Myanmar Spring Chronicle – October 18 Perspective
(MoeMaKa, October 19, 2025)
Is public trust in the revolutionary armed forces starting to fade?
According to a DVB report, in Moteit Village, Inn Taung Township, Sagaing Region, a civilian was arrested by the People’s Defense Force (PDF) on suspicion of stealing a motorcycle, and just hours later, the family was informed to come retrieve his body. The NUG government reportedly said it would take action against the responsible deputy commander involved.
The deceased, identified as Ko Zaw Thwe, in his 30s, was found with multiple signs of severe torture and injuries, including major wounds on his head, consistent with brutal beatings during interrogation by the PDF.
Under the DVB Facebook post, hundreds of comments poured in, with many criticizing the PDFs and local defense groups for human rights abuses, extortion at roadside checkpoints, and coercive control over civilians. Within about six hours, nearly 500 comments were posted, the majority expressing distrust toward the justice and accountability mechanisms supposedly overseeing the PDFs, citing intimidation, arbitrary punishment, and corruption.
Some comments even alleged that PDFs in Wetlet Township, also in Sagaing Region, were engaged in worse behavior—using expensive iPhones and dismantling railway tracks to sell the metal. Others recounted similar incidents where civilians were wrongly accused, detained, and killed, with families suffering in silence out of fear.
Many commenters voiced skepticism about the NUG’s claim that it would punish the deputy commander, noting that in similar past cases involving wrongful killings or abuses, perpetrators were never held accountable. They expressed growing doubt about the NUG’s ability to enforce justice among its forces.
It would not be wrong to say that the public increasingly feels there are no effective systems for oversight, justice, or punishment regarding abuses by PDFs and other local defense forces.
Some might argue that such online comments could come from junta propaganda accounts. However, with nearly 500 comments posted within six hours after the news broke, it’s difficult to attribute all of them to military-linked troll networks. It is more reasonable to assume that many were written by regular DVB followers—ordinary viewers expressing genuine frustration.
Labeling all critical comments under exiled media reports as paid junta-lobby propaganda risks silencing legitimate public criticism and ignoring people’s real perceptions and concerns.
For the NUG, it is time to urgently find effective ways to deal with the declining central control over local defense forces in regions like Sagaing, Magway, Mandalay, and Bago.

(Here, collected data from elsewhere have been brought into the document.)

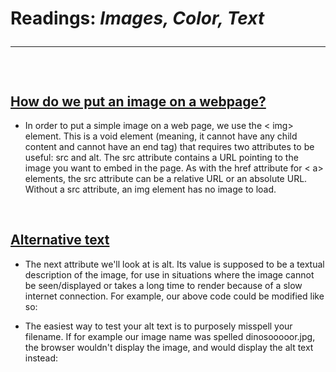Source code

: # Readings: ***Images, Color, Text*** <hr>

&nbsp;

## <ins>How do we put an image on a webpage?</ins>

- In order to put a simple image on a web page, we use the < img> element. This is a void element (meaning, it cannot have any child content and cannot have an end tag) that requires two attributes to be useful: src and alt. The src attribute contains a URL pointing to the image you want to embed in the page. As with the href attribute for < a> elements, the src attribute can be a relative URL or an absolute URL. Without a src attribute, an img element has no image to load.

&nbsp;

## <ins>Alternative text</ins>

- The next attribute we'll look at is alt. Its value is supposed to be a textual description of the image, for use in situations where the image cannot be seen/displayed or takes a long time to render because of a slow internet connection. For example, our above code could be modified like so:

- The easiest way to test your alt text is to purposely misspell your filename. If for example our image name was spelled dinosooooor.jpg, the browser wouldn't display the image, and would display the alt text instead:


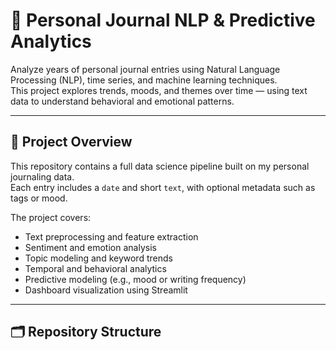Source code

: # 📓 Personal Journal NLP & Predictive Analytics

Analyze years of personal journal entries using Natural Language Processing (NLP), time series, and machine learning techniques.  
This project explores trends, moods, and themes over time — using text data to understand behavioral and emotional patterns.

---

## 🧩 Project Overview

This repository contains a full data science pipeline built on my personal journaling data.  
Each entry includes a `date` and short `text`, with optional metadata such as tags or mood.

The project covers:
- Text preprocessing and feature extraction
- Sentiment and emotion analysis
- Topic modeling and keyword trends
- Temporal and behavioral analytics
- Predictive modeling (e.g., mood or writing frequency)
- Dashboard visualization using Streamlit

---

## 🗂️ Repository Structure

While human rights abuses have drawn public attention, excessive extraction of natural resources is also occurring in these same regions. Overexploitation of natural resources brings serious consequences—environmental degradation, poisoning of local water sources, destruction of livelihoods in agriculture, and heightened risks of flooding and landslides.
Such unchecked exploitation and extortion could stem from growing financial pressures—or, more troublingly, from abuse of power for personal gain. Both human rights violations and extrajudicial killings are forms of power abuse.
Since early 2021, when the armed revolution began, there have been reports of extrajudicial killings in places like Yinmarbin Township, Sagaing. The failure to address those cases effectively likely encouraged similar incidents to recur.
The NUG’s inability so far to establish a clear administrative system capable of curbing corruption, abuses, and local authoritarian behavior by its subordinate groups has become increasingly apparent.
Even if the public may not fully understand the root causes of these systemic weaknesses, accountability ultimately falls upon the NUG. The goal of the Spring Revolution was never about loyalty or hatred toward any individual or party—it was about dismantling authoritarian systems, upholding human rights, and building a government and armed forces that take responsibility for their actions.
Therefore, to avoid becoming the very thing it set out to fight against—“overthrowing tyrants only to become tyrants themselves”—the revolutionary movement must now make full and earnest efforts to ensure accountability and responsibility at every level.